Nous vivons dans le trajet du fils (Hiroshi Abe), sa compagne (Kazuva Takahashi) et son fils d’un premier mariage (Shohei Tanaka), un retour aux origines.

A l’origine fœtale de sa naissance. Là où tout a commencé, dans son quartier, dans sa ville, Yokohama,  dans la maison de son enfance. A  l’origine du deuil surtout  qui a frappé les membres de cette famille : la mort du fils aîné, Junpei.

Ce fils qui revient prend sur lui pour affronter, une fois encore, les démons qui l’assaillent : la mort, son père, son échec professionnel. Le fils rentre dans la maison, crevasse matricielle, avec méfiance et réticence, moins effrayé par le souvenir de l’accident que par l’adoration du père pour ce frère disparu. Ceux qui « marchent encore » (still walking) sont-ils ceux qui habitent la maison de Yokohama ? La barre installée dans la baignoire souligne le temps qui passe et fait basculer vers ces âmes qui s’envolent le soir d’un unique battement d’ailes de papillon.

Still walking semble revêtir le kimono d’un haïku en trois mots : nature, corps et mort. Eux trois sont constamment présents et rythment le retour. A dépouiller les personnages, nous ne voyons souvent que des mains, des pieds et des dos. Les mains tentent de toucher les fleurs, râpent les légumes. Les dos nous montrent tout ce que l’individu a porté depuis tant d’années. Ils nous montrent tout ce que le visage ne veut ou ne peut exprimer. Ils cachent les traits et les rides, les émotions qui pourraient se libérer. Le corps dans ce puzzle parle. Même ainsi. Il dit le refus et la lâcheté en remplaçant des mots remplis de regrets, trop lourds à porter.

Ensuite, la caméra laisse passer les corps, dans les pièces ou sur la route menant au cimetière, et reste à filmer la nature.

« Seule, dans la chambre
Où il n’y a plus personne,
Une pivoine »
(haïku de Buson)

 L’image est dépouillée et tranquille comme la surface d’une eau plane. Comme ce bus qui transporte la famille au pèlerinage annuel. Vers la maison paternelle. Aller voir ce  père hirsute, « si peu aimable », qui s’enferme dans sa pièce de travail, tourne le dos à sa famille comme à ses invités, ou encore qui s’énerve sur ces enfants qui touchent à ses fleurs.
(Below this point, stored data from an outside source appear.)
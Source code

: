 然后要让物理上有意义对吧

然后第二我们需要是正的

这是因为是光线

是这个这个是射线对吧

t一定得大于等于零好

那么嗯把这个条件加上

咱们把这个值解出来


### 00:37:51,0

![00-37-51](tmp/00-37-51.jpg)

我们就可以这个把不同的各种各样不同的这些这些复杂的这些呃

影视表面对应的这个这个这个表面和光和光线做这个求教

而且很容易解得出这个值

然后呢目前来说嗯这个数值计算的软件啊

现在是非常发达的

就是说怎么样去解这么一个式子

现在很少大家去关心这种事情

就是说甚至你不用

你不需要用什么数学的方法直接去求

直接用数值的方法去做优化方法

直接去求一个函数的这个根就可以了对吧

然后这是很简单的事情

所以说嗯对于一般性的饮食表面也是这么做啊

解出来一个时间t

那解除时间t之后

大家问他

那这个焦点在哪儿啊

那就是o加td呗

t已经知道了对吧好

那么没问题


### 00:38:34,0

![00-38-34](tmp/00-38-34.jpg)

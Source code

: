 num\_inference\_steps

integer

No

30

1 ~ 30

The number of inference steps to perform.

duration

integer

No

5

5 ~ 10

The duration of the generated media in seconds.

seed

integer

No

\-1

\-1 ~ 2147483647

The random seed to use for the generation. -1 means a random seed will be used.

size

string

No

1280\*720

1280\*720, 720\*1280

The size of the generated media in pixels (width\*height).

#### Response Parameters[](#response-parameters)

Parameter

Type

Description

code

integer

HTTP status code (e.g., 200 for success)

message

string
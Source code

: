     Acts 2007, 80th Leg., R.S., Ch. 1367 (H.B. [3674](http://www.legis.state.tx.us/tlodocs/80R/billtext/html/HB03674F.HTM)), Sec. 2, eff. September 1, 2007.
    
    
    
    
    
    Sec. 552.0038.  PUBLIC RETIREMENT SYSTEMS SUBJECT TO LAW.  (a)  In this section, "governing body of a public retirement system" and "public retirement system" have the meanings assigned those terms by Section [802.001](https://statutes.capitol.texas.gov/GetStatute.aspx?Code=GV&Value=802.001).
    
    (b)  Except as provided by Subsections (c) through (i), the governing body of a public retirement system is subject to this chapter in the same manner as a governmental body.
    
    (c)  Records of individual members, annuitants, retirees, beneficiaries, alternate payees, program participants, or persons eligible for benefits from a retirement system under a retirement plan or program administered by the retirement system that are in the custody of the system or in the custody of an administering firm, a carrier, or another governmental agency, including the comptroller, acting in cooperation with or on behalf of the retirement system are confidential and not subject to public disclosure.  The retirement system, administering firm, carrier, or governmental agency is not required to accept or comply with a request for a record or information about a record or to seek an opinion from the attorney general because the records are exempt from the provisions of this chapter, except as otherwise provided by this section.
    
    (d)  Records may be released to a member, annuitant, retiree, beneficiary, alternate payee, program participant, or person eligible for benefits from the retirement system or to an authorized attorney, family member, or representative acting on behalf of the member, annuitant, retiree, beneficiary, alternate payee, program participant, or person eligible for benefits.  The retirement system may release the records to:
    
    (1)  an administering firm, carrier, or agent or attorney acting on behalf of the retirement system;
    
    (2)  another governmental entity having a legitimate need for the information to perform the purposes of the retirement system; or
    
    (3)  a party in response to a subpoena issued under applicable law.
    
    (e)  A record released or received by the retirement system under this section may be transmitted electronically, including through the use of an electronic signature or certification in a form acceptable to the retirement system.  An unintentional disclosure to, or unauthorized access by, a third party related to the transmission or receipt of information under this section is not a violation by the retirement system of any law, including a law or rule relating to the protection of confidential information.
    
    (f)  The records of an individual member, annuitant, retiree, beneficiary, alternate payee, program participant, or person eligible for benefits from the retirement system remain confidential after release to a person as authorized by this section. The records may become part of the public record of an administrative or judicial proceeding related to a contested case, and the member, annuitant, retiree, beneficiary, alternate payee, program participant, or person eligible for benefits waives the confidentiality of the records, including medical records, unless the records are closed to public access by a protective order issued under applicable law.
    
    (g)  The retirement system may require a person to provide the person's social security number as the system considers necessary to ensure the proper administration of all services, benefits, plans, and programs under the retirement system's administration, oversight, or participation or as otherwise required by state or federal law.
La surface n’est  pas si douce. Rien n’est dit ou ne se dit vraiment. On regarde les photos et l’on parle de recettes qui ne feront jamais… Le fils (Hiroshi Abe) ne parle pas de la perte de son emploi. Le sujet est l’autre. L’autre fils. Celui qui devait remplacer le père et devenir médecin, prendre le cabinet…celui qui est mort en sauvant un enfant de la noyade. « Les grands arbres avalent beaucoup de vent » (proverbes japonais). Et ce fils prend beaucoup de place pour ces vivants qui étouffent.

Il rappelle qu’il n’est que le cadet. Il ne sera jamais l’aîné. Le père n’est plus docteur, mais il veut rester « Monsieur le Docteur » et souhaite ne pas être vu avec un sac de supérette, dégradant pour sa condition. Le fils ne dit rien, surtout ne parle pas de lui : « je n’ai rien à leur dire. Mon père croit que je suis toujours fan de base-ball »

Le temps s’est figé à l’heure du deuil. C’est une éternelle journée sans fin…

L’eau qui coule sur la pierre tombale rafraîchit le mort, le papillon qui franchit la porte symbolise l’âme du défunt fils, le tourne-disque plonge la famille dans la nostalgie, « on a tous une musique qu’on écoute en cachette. » Mais le fond reste âcre. Il faudrait blanchir la famille, comme l’on blanchit les radis : « ça leur enlève leur âcreté ! »

La maison et le cimetière. Et tout au long, un chemin. Difficile et pentu. Lourd déjà pour le jeune couple qui monte, harassé par la fournaise d’un soleil brûlant, ou pour ce vieux couple qui remonte lentement, marche après marche. Ce chemin est le pont qui relie les vivants des morts et permet aux uns de visiter les autres. « Il est entré dans la pièce. Tu nous as suivis depuis le cimetière, hein ? N’ouvre pas ! C’est peut-être Junpei. »

Tout est répétition palingénésique. Comme un rite. La visite annuelle, l’enfant sauvé que l’on fait souffrir tous les ans, et que l’on s’amuse à constater un peu plus gros chaque fois, la visite du cimetière.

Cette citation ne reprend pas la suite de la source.